* [REQUIREMENT]
Starting from the line that holds "which is our focus in this paper.", print each remaining line of the entries exactly, ending with the last.

* [PROVIDED RECORDS]
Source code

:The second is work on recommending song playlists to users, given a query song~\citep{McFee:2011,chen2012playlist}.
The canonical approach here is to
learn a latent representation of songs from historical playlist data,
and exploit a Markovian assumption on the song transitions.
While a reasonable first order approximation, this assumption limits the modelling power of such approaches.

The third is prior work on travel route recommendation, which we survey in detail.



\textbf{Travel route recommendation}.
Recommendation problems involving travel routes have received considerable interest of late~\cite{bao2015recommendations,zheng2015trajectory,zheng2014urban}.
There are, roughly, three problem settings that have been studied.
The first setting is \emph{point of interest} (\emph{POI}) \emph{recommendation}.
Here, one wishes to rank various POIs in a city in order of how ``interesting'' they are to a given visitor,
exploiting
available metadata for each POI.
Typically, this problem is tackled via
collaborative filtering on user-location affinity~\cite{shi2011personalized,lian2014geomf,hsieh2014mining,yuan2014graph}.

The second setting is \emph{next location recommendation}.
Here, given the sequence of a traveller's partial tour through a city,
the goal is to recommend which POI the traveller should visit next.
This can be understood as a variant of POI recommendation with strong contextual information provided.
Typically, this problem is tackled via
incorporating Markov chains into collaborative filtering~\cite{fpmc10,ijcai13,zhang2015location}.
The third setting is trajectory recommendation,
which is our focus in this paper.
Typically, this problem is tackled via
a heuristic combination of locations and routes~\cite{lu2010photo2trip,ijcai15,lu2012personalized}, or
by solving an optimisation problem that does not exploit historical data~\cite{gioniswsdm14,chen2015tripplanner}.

* [EXPECTED ANSWER]
which is our focus in this paper.
Typically, this problem is tackled via
a heuristic combination of locations and routes~\cite{lu2010photo2trip,ijcai15,lu2012personalized}, or
by solving an optimisation problem that does not exploit historical data~\cite{gioniswsdm14,chen2015tripplanner}.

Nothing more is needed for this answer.